Records from a data source
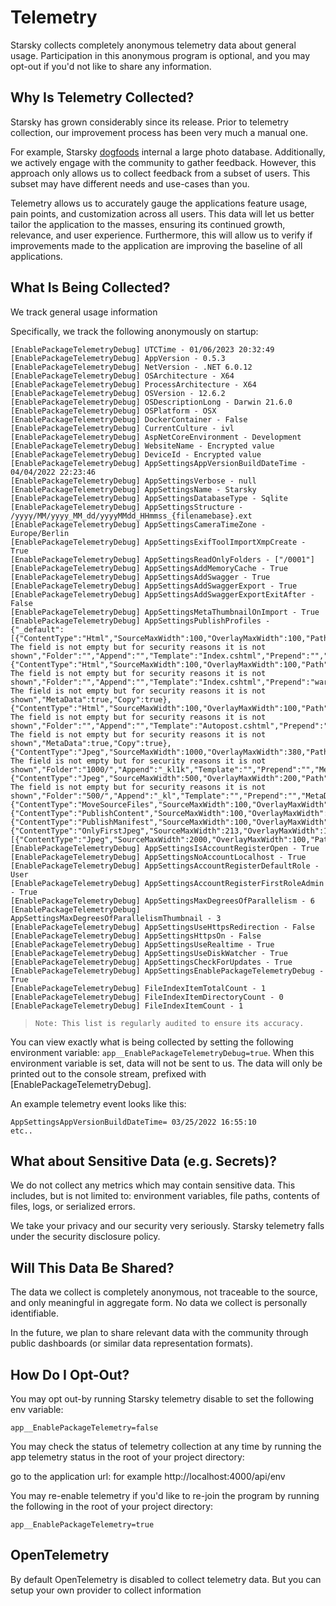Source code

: # Telemetry

Starsky collects completely anonymous telemetry data about general usage. 
Participation in this anonymous program is optional, 
and you may opt-out if you'd not like to share any information.

## Why Is Telemetry Collected?

Starsky has grown considerably since its release. 
Prior to telemetry collection, our improvement process has been very much a manual one.

For example, Starsky [dogfoods](https://en.wikipedia.org/wiki/Eating_your_own_dog_food) 
internal a large photo database.
Additionally, we actively engage with the community to gather feedback.
However, this approach only allows us to collect feedback from a subset of users. 
This subset may have different needs and use-cases than you.

Telemetry allows us to accurately gauge the applications feature usage, pain points, 
and customization across all users.
This data will let us better tailor the application to the masses, ensuring its continued growth, 
relevance, and user experience.
Furthermore, this will allow us to verify if improvements made to the application are improving 
the baseline of all applications.

## What Is Being Collected?

We track general usage information 

Specifically, we track the following anonymously on startup:

```
[EnablePackageTelemetryDebug] UTCTime - 01/06/2023 20:32:49
[EnablePackageTelemetryDebug] AppVersion - 0.5.3
[EnablePackageTelemetryDebug] NetVersion - .NET 6.0.12
[EnablePackageTelemetryDebug] OSArchitecture - X64
[EnablePackageTelemetryDebug] ProcessArchitecture - X64
[EnablePackageTelemetryDebug] OSVersion - 12.6.2
[EnablePackageTelemetryDebug] OSDescriptionLong - Darwin 21.6.0 
[EnablePackageTelemetryDebug] OSPlatform - OSX
[EnablePackageTelemetryDebug] DockerContainer - False
[EnablePackageTelemetryDebug] CurrentCulture - ivl
[EnablePackageTelemetryDebug] AspNetCoreEnvironment - Development
[EnablePackageTelemetryDebug] WebsiteName - Encrypted value
[EnablePackageTelemetryDebug] DeviceId - Encrypted value
[EnablePackageTelemetryDebug] AppSettingsAppVersionBuildDateTime - 04/04/2022 22:23:46
[EnablePackageTelemetryDebug] AppSettingsVerbose - null
[EnablePackageTelemetryDebug] AppSettingsName - Starsky
[EnablePackageTelemetryDebug] AppSettingsDatabaseType - Sqlite
[EnablePackageTelemetryDebug] AppSettingsStructure - /yyyy/MM/yyyy_MM_dd/yyyyMMdd_HHmmss_{filenamebase}.ext
[EnablePackageTelemetryDebug] AppSettingsCameraTimeZone - Europe/Berlin
[EnablePackageTelemetryDebug] AppSettingsExifToolImportXmpCreate - True
[EnablePackageTelemetryDebug] AppSettingsReadOnlyFolders - ["/0001"]
[EnablePackageTelemetryDebug] AppSettingsAddMemoryCache - True
[EnablePackageTelemetryDebug] AppSettingsAddSwagger - True
[EnablePackageTelemetryDebug] AppSettingsAddSwaggerExport - True
[EnablePackageTelemetryDebug] AppSettingsAddSwaggerExportExitAfter - False
[EnablePackageTelemetryDebug] AppSettingsMetaThumbnailOnImport - True
[EnablePackageTelemetryDebug] AppSettingsPublishProfiles - {"_default":[{"ContentType":"Html","SourceMaxWidth":100,"OverlayMaxWidth":100,"Path":"warning: The field is not empty but for security reasons it is not shown","Folder":"","Append":"","Template":"Index.cshtml","Prepend":"","MetaData":true,"Copy":true},{"ContentType":"Html","SourceMaxWidth":100,"OverlayMaxWidth":100,"Path":"warning: The field is not empty but for security reasons it is not shown","Folder":"","Append":"","Template":"Index.cshtml","Prepend":"warning: The field is not empty but for security reasons it is not shown","MetaData":true,"Copy":true},{"ContentType":"Html","SourceMaxWidth":100,"OverlayMaxWidth":100,"Path":"warning: The field is not empty but for security reasons it is not shown","Folder":"","Append":"","Template":"Autopost.cshtml","Prepend":"warning: The field is not empty but for security reasons it is not shown","MetaData":true,"Copy":true},{"ContentType":"Jpeg","SourceMaxWidth":1000,"OverlayMaxWidth":380,"Path":"warning: The field is not empty but for security reasons it is not shown","Folder":"1000/","Append":"_kl1k","Template":"","Prepend":"","MetaData":true,"Copy":true},{"ContentType":"Jpeg","SourceMaxWidth":500,"OverlayMaxWidth":200,"Path":"warning: The field is not empty but for security reasons it is not shown","Folder":"500/","Append":"_kl","Template":"","Prepend":"","MetaData":false,"Copy":true},{"ContentType":"MoveSourceFiles","SourceMaxWidth":100,"OverlayMaxWidth":100,"Path":"","Folder":"orgineel/","Append":"","Template":"","Prepend":"","MetaData":true,"Copy":false},{"ContentType":"PublishContent","SourceMaxWidth":100,"OverlayMaxWidth":100,"Path":"","Folder":"","Append":"","Template":"","Prepend":"","MetaData":true,"Copy":true},{"ContentType":"PublishManifest","SourceMaxWidth":100,"OverlayMaxWidth":100,"Path":"","Folder":"","Append":"","Template":"","Prepend":"","MetaData":true,"Copy":true},{"ContentType":"OnlyFirstJpeg","SourceMaxWidth":213,"OverlayMaxWidth":100,"Path":"","Folder":"","Append":"___og_image","Template":"","Prepend":"","MetaData":false,"Copy":true}],"no_logo_2000px":[{"ContentType":"Jpeg","SourceMaxWidth":2000,"OverlayMaxWidth":100,"Path":"","Folder":"","Append":"_kl2k","Template":"","Prepend":"","MetaData":true,"Copy":true}]}
[EnablePackageTelemetryDebug] AppSettingsIsAccountRegisterOpen - True
[EnablePackageTelemetryDebug] AppSettingsNoAccountLocalhost - True
[EnablePackageTelemetryDebug] AppSettingsAccountRegisterDefaultRole - User
[EnablePackageTelemetryDebug] AppSettingsAccountRegisterFirstRoleAdmin - True
[EnablePackageTelemetryDebug] AppSettingsMaxDegreesOfParallelism - 6
[EnablePackageTelemetryDebug] AppSettingsMaxDegreesOfParallelismThumbnail - 3
[EnablePackageTelemetryDebug] AppSettingsUseHttpsRedirection - False
[EnablePackageTelemetryDebug] AppSettingsHttpsOn - False
[EnablePackageTelemetryDebug] AppSettingsUseRealtime - True
[EnablePackageTelemetryDebug] AppSettingsUseDiskWatcher - True
[EnablePackageTelemetryDebug] AppSettingsCheckForUpdates - True
[EnablePackageTelemetryDebug] AppSettingsEnablePackageTelemetryDebug - True
[EnablePackageTelemetryDebug] FileIndexItemTotalCount - 1
[EnablePackageTelemetryDebug] FileIndexItemDirectoryCount - 0
[EnablePackageTelemetryDebug] FileIndexItemCount - 1
```

>     Note: This list is regularly audited to ensure its accuracy.

You can view exactly what is being collected by setting the 
following environment variable: `app__EnablePackageTelemetryDebug=true`.
When this environment variable is set, data will not be sent to us. 
The data will only be printed out to the console stream, prefixed with [EnablePackageTelemetryDebug].

An example telemetry event looks like this:

```
AppSettingsAppVersionBuildDateTime= 03/25/2022 16:55:10
etc..
```


## What about Sensitive Data (e.g. Secrets)?

We do not collect any metrics which may contain sensitive data.
This includes, but is not limited to: environment variables, 
file paths, contents of files, logs, or serialized errors.

We take your privacy and our security very seriously. 
Starsky telemetry falls under the security disclosure policy.

## Will This Data Be Shared?

The data we collect is completely anonymous, not traceable to the source, 
and only meaningful in aggregate form. No data we collect is personally identifiable.

In the future, we plan to share relevant data with the community through public dashboards 
(or similar data representation formats).

## How Do I Opt-Out?

You may opt out-by running Starsky telemetry disable to set the following env variable:

`app__EnablePackageTelemetry=false`

You may check the status of telemetry collection at any time by running the app telemetry status in the root of your project directory:

go to the application url: for example http://localhost:4000/api/env

You may re-enable telemetry if you'd like to re-join the program by running the following in the root of your project directory:

`app__EnablePackageTelemetry=true`

## OpenTelemetry

By default OpenTelemetry is disabled to collect telemetry data.
But you can setup your own provider to collect information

Work request>
The answer must be an exact copy of the lines from the start of the records above through the line containing "Starsky has grown", with no pictures in it.

Response to the exercise>
Source code

: # Telemetry

Starsky collects completely anonymous telemetry data about general usage. 
Participation in this anonymous program is optional, 
and you may opt-out if you'd not like to share any information.

## Why Is Telemetry Collected?

Starsky has grown considerably since its release. 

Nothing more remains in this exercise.